[Start of section]

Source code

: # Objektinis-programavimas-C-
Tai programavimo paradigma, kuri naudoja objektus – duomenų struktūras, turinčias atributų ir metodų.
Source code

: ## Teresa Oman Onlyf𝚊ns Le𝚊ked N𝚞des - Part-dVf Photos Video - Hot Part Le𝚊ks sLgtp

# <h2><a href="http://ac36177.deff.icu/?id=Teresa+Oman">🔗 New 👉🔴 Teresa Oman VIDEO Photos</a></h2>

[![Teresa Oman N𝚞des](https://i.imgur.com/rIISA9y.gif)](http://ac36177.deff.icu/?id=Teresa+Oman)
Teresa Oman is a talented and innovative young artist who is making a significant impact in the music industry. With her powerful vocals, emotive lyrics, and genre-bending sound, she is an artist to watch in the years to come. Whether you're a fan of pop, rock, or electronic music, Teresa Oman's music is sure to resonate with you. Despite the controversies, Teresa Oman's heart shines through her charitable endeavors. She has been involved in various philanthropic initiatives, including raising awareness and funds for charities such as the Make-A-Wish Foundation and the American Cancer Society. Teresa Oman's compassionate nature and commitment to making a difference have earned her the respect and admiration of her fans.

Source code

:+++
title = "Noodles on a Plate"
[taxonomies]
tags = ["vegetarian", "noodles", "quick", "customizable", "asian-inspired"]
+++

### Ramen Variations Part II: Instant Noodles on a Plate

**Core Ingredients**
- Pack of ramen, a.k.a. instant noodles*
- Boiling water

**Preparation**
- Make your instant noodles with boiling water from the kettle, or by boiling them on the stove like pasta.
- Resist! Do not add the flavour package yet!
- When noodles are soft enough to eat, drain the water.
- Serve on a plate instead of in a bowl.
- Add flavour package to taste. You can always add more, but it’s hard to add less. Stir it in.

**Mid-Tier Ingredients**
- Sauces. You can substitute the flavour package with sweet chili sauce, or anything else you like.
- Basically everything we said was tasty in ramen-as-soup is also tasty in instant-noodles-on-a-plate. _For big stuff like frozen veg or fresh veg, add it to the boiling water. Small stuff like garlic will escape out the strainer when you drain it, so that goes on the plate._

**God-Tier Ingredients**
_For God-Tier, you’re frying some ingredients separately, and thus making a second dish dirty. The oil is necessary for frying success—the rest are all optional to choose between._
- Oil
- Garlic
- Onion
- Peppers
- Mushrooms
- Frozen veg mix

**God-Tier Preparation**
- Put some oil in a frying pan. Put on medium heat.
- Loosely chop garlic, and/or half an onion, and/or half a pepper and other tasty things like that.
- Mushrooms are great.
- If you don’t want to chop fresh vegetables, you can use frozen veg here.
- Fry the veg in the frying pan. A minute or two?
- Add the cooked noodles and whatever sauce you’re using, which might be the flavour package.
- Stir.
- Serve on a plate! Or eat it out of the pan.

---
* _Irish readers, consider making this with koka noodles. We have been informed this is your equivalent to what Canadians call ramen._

[End of section]

The problem
Word for word, output all of the material.

Solution to this task
Source code

: # Objektinis-programavimas-C-
Tai programavimo paradigma, kuri naudoja objektus – duomenų struktūras, turinčias atributų ir metodų.
Source code

: ## Teresa Oman Onlyf𝚊ns Le𝚊ked N𝚞des - Part-dVf Photos Video - Hot Part Le𝚊ks sLgtp

# <h2><a href="http://ac36177.deff.icu/?id=Teresa+Oman">🔗 New 👉🔴 Teresa Oman VIDEO Photos</a></h2>

[![Teresa Oman N𝚞des](https://i.imgur.com/rIISA9y.gif)](http://ac36177.deff.icu/?id=Teresa+Oman)
Teresa Oman is a talented and innovative young artist who is making a significant impact in the music industry. With her powerful vocals, emotive lyrics, and genre-bending sound, she is an artist to watch in the years to come. Whether you're a fan of pop, rock, or electronic music, Teresa Oman's music is sure to resonate with you. Despite the controversies, Teresa Oman's heart shines through her charitable endeavors. She has been involved in various philanthropic initiatives, including raising awareness and funds for charities such as the Make-A-Wish Foundation and the American Cancer Society. Teresa Oman's compassionate nature and commitment to making a difference have earned her the respect and admiration of her fans.

Source code

:+++
title = "Noodles on a Plate"
[taxonomies]
tags = ["vegetarian", "noodles", "quick", "customizable", "asian-inspired"]
+++

### Ramen Variations Part II: Instant Noodles on a Plate

**Core Ingredients**
- Pack of ramen, a.k.a. instant noodles*
- Boiling water

**Preparation**
- Make your instant noodles with boiling water from the kettle, or by boiling them on the stove like pasta.
- Resist! Do not add the flavour package yet!
- When noodles are soft enough to eat, drain the water.
- Serve on a plate instead of in a bowl.
- Add flavour package to taste. You can always add more, but it’s hard to add less. Stir it in.

**Mid-Tier Ingredients**
- Sauces. You can substitute the flavour package with sweet chili sauce, or anything else you like.
- Basically everything we said was tasty in ramen-as-soup is also tasty in instant-noodles-on-a-plate. _For big stuff like frozen veg or fresh veg, add it to the boiling water. Small stuff like garlic will escape out the strainer when you drain it, so that goes on the plate._

**God-Tier Ingredients**
_For God-Tier, you’re frying some ingredients separately, and thus making a second dish dirty. The oil is necessary for frying success—the rest are all optional to choose between._
- Oil
- Garlic
- Onion
- Peppers
- Mushrooms
- Frozen veg mix

**God-Tier Preparation**
- Put some oil in a frying pan. Put on medium heat.
- Loosely chop garlic, and/or half an onion, and/or half a pepper and other tasty things like that.
- Mushrooms are great.
- If you don’t want to chop fresh vegetables, you can use frozen veg here.
- Fry the veg in the frying pan. A minute or two?
- Add the cooked noodles and whatever sauce you’re using, which might be the flavour package.
- Stir.
- Serve on a plate! Or eat it out of the pan.

---
* _Irish readers, consider making this with koka noodles. We have been informed this is your equivalent to what Canadians call ramen._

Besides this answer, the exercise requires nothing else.